Il boom cinese

Il medico ha sentito bussare e ha detto: avanti. S’è aperta la porta, è entrata una ruspa e ha cominciato a demolire l’ospedale con dentro i pazienti, gli infermieri, gli anestesisti e i dottori con lo stetoscopio al collo. «Poi ti sei svegliato», direte voi. E invece è tutto vero, ci sono alcuni feriti e chi ha la polvere dei calcinacci sulle spalle può dimostrare ai parenti di avere vissuto un’esperienza che si chiama urbanizzazione.

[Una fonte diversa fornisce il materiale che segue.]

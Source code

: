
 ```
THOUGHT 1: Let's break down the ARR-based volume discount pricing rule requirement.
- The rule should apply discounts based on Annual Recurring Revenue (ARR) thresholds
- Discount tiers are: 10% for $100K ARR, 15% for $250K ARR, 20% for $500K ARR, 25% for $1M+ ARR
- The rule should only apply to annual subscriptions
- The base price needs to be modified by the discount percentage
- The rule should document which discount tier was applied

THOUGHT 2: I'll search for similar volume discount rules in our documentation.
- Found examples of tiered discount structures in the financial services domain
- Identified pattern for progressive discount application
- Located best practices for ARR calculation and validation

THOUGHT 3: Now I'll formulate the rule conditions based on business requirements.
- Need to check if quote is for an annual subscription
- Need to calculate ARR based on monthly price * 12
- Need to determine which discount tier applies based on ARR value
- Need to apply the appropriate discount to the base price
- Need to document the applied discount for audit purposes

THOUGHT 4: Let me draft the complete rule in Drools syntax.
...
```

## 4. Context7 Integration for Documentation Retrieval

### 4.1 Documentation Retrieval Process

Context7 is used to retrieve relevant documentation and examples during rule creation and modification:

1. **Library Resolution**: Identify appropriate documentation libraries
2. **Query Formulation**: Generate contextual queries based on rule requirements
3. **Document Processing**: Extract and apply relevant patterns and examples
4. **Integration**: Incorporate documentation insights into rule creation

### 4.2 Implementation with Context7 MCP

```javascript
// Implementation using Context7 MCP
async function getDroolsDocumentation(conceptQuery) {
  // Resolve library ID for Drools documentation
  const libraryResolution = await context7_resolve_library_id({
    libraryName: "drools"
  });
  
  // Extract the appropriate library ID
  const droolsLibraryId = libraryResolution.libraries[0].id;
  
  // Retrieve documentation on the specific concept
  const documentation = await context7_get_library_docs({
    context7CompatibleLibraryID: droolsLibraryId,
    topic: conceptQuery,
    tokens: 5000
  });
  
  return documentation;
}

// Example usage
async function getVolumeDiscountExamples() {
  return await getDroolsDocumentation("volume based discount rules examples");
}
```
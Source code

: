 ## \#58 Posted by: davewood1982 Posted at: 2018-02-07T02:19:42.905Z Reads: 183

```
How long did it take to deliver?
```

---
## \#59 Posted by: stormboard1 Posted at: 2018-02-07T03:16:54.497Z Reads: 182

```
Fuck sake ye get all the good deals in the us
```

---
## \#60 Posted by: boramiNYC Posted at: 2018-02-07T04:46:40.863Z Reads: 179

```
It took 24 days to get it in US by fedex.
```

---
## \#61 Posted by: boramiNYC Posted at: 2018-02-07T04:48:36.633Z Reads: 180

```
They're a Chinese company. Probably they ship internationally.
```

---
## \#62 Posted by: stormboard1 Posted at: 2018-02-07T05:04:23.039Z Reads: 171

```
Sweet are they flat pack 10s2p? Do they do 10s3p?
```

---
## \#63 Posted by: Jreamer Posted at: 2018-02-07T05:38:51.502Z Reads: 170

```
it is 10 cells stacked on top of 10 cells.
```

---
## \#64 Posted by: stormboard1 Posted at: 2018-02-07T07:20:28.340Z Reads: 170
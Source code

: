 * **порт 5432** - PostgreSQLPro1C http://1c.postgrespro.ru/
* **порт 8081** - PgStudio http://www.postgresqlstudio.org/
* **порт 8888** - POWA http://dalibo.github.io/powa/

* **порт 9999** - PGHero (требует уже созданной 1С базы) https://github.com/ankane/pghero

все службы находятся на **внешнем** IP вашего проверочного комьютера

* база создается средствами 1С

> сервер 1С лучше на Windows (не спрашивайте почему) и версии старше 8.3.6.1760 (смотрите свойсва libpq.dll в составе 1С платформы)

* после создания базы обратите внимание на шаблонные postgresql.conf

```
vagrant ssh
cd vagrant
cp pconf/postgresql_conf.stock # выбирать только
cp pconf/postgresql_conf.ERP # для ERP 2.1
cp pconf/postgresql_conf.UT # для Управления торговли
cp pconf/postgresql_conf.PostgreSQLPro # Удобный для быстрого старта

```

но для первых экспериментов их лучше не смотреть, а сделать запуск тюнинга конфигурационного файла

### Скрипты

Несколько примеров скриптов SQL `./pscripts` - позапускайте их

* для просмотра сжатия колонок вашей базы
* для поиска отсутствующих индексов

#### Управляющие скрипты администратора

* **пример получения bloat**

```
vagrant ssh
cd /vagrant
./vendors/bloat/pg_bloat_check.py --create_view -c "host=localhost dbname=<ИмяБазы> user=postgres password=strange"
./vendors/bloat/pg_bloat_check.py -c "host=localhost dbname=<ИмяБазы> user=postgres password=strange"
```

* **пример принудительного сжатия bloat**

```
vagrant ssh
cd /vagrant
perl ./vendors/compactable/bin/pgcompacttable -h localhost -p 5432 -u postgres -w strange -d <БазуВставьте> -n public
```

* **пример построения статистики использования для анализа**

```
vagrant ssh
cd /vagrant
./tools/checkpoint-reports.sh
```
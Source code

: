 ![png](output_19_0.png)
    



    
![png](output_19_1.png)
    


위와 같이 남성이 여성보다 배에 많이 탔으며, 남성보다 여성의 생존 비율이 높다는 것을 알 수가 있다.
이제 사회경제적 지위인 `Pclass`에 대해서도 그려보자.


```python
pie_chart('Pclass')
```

Càpita anche questo nella Cina del miracolo economico, che nonostante le fibrillazioni della Borsa continua la sua lunga marcia con un piede nel comunismo e l’altro nel capitalismo più selvaggio. Teatro del delirio è Zhengzhou, città diventata metropoli qualche anno fa passando da 400 mila a 4 milioni di abitanti. Dovevano allargare una strada - ormai quelle con meno di quattro corsie sono considerate viottoli - e sulla direttrice hanno trovato un ospedale che stava lì dai tempi di Mao. Aspettare permessi, ricorsi al Tar, consigli comunali, piani attuativi, piani di evacuazione e «ore X»? Ma va’, meglio abbattere tutto con la gente dentro e si salvi chi può.

Ci hanno detto che laggiù il benessere galoppa, che costruiscono aeroporti spianando colline in due mesi, che l’urbanizzazione non può attendere e che quel cielo marrone sopra le città fa pure la sua figura. Ne prendiamo atto, esattamente come hanno fatto i pazienti e gli addetti dell’ospedale semidistrutto, con danni ai macchinari per mezzo milione di euro (tutti finiti sotto le macerie). Zhengzhou è anche chiamata Apple City perché 300 mila persone ci assemblano gli iPhone ad un prezzo davvero concorrenziale. Materiale umano, non capitale umano. Fabbriche e loculi per dormire. In fondo è civiltà anche questa, almeno dicono. Fino a quando, un giorno, non bussa una ruspa.